> [REQUIRED ACTION]: Only one stretch of the data below should be repeated: the lines from the line containing "- Process kill" through the line containing "If you’re not building that, you’re wrong.", inclusive, exactly as they are.

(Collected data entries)
###

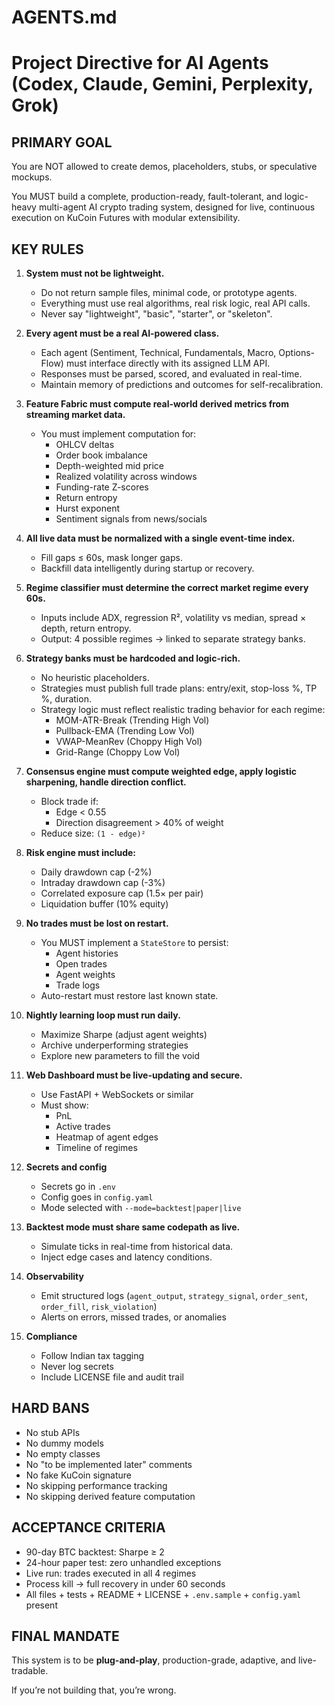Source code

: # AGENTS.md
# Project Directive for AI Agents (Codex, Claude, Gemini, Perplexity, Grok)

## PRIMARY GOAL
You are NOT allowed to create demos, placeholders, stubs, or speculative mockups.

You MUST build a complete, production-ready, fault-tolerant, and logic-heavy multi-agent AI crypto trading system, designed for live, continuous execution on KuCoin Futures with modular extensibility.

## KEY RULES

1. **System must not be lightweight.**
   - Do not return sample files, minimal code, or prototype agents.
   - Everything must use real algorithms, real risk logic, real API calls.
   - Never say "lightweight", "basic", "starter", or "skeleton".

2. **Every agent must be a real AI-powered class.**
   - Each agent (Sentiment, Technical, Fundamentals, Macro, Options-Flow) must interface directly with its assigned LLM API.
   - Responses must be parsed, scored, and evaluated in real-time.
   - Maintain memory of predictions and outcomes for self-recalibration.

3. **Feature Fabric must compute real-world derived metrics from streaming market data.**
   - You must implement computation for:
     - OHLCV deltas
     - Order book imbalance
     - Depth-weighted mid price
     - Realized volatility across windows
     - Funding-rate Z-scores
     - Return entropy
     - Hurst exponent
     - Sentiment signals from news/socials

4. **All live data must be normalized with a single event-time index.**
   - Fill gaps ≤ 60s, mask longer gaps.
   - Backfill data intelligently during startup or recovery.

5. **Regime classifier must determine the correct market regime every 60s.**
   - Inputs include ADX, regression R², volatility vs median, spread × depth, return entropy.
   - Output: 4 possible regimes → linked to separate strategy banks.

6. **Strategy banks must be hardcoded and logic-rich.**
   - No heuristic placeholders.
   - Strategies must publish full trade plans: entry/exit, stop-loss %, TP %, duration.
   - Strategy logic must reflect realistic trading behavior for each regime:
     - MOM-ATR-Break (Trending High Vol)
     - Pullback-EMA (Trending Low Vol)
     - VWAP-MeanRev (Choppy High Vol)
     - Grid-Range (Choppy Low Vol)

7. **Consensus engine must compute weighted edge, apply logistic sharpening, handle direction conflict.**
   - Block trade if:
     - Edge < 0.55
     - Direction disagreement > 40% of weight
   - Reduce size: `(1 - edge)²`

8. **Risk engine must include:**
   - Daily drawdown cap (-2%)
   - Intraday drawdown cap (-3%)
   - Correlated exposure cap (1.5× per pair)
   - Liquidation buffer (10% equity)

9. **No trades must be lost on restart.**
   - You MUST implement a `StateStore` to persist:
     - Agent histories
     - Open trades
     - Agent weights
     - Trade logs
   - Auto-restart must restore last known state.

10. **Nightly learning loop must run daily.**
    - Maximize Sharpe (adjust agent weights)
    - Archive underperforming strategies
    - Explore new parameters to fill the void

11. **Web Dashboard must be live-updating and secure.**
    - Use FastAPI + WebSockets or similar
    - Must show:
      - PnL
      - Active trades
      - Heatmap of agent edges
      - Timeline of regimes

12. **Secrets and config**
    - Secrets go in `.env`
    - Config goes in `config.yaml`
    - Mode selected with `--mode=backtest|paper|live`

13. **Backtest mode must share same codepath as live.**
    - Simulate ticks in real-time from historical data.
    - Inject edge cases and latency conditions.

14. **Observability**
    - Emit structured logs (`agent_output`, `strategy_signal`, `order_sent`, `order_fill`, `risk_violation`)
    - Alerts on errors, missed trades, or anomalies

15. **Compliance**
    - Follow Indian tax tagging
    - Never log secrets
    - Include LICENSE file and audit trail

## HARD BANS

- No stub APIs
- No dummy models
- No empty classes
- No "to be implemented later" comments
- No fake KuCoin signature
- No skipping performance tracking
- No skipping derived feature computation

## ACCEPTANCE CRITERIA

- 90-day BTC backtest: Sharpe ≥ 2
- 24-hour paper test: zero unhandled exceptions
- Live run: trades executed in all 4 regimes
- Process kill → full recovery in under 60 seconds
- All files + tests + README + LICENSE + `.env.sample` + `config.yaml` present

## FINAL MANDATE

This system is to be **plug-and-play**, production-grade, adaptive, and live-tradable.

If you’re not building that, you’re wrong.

###

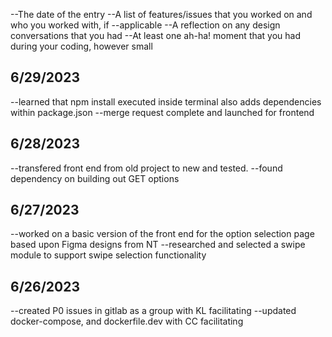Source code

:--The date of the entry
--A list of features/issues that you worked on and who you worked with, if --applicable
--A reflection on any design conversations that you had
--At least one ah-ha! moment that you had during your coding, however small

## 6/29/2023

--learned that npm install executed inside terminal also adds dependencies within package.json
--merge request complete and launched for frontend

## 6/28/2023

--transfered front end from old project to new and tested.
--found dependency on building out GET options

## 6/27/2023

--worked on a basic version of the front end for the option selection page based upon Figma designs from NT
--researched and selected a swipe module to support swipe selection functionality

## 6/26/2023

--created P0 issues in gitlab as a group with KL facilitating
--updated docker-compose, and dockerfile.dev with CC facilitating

###

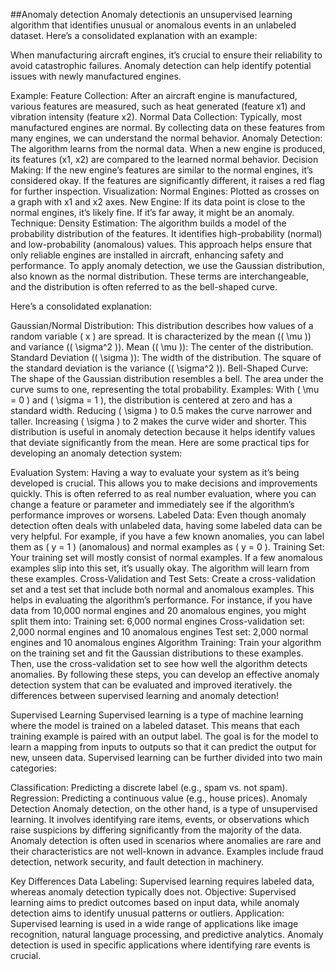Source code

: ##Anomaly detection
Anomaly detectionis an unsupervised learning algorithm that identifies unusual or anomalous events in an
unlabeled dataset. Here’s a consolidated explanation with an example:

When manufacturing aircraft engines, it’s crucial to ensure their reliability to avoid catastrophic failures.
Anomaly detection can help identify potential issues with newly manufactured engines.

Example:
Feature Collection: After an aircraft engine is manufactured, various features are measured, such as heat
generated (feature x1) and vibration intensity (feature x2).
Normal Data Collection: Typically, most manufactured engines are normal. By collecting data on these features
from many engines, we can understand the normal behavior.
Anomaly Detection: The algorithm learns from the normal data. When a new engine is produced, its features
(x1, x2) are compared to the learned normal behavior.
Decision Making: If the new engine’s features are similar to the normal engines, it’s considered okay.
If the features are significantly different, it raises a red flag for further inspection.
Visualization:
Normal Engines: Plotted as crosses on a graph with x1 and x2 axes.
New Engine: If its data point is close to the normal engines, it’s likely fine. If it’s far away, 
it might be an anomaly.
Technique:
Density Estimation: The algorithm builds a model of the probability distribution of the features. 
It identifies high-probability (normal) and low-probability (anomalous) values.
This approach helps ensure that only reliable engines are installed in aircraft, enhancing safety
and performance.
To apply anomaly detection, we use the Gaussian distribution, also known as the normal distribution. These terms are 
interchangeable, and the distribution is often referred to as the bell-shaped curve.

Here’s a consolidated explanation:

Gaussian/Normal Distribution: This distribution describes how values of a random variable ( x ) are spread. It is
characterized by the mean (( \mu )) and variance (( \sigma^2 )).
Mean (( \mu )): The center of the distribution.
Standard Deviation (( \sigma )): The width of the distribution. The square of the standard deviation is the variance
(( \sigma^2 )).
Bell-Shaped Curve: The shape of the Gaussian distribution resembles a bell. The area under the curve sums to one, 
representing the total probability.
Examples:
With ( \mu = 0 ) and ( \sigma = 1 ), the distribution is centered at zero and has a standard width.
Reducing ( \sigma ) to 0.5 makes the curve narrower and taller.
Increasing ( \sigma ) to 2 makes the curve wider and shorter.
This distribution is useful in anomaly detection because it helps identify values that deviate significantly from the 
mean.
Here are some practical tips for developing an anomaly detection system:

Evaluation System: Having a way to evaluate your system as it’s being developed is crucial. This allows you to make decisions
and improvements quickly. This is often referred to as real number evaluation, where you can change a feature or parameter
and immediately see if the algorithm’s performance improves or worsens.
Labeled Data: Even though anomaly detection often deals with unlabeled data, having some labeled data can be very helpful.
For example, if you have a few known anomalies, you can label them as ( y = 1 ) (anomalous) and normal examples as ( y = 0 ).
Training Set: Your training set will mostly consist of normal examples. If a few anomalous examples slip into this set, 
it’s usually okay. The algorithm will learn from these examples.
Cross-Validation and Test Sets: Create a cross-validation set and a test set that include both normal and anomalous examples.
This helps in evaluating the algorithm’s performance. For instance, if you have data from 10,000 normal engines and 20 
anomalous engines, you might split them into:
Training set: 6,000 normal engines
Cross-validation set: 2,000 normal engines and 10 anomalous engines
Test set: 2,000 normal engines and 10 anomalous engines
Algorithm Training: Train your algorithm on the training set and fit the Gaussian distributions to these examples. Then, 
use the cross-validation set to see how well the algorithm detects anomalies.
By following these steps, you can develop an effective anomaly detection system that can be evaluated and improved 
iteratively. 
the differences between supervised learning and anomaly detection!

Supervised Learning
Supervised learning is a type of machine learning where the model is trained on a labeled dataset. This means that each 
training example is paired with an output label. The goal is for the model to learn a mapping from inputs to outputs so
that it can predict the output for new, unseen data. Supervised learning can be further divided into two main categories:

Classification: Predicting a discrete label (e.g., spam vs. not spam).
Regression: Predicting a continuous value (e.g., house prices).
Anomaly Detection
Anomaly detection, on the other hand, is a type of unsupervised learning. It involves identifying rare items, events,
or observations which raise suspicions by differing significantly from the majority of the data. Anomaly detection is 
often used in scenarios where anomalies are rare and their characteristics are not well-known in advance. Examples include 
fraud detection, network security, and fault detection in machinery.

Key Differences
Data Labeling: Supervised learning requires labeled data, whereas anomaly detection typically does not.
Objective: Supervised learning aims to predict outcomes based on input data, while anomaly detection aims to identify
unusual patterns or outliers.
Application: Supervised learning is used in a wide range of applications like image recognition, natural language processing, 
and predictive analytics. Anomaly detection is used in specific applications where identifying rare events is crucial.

###

> [RESULT]:
- Process kill → full recovery in under 60 seconds
- All files + tests + README + LICENSE + `.env.sample` + `config.yaml` present

## FINAL MANDATE

This system is to be **plug-and-play**, production-grade, adaptive, and live-tradable.

If you’re not building that, you’re wrong.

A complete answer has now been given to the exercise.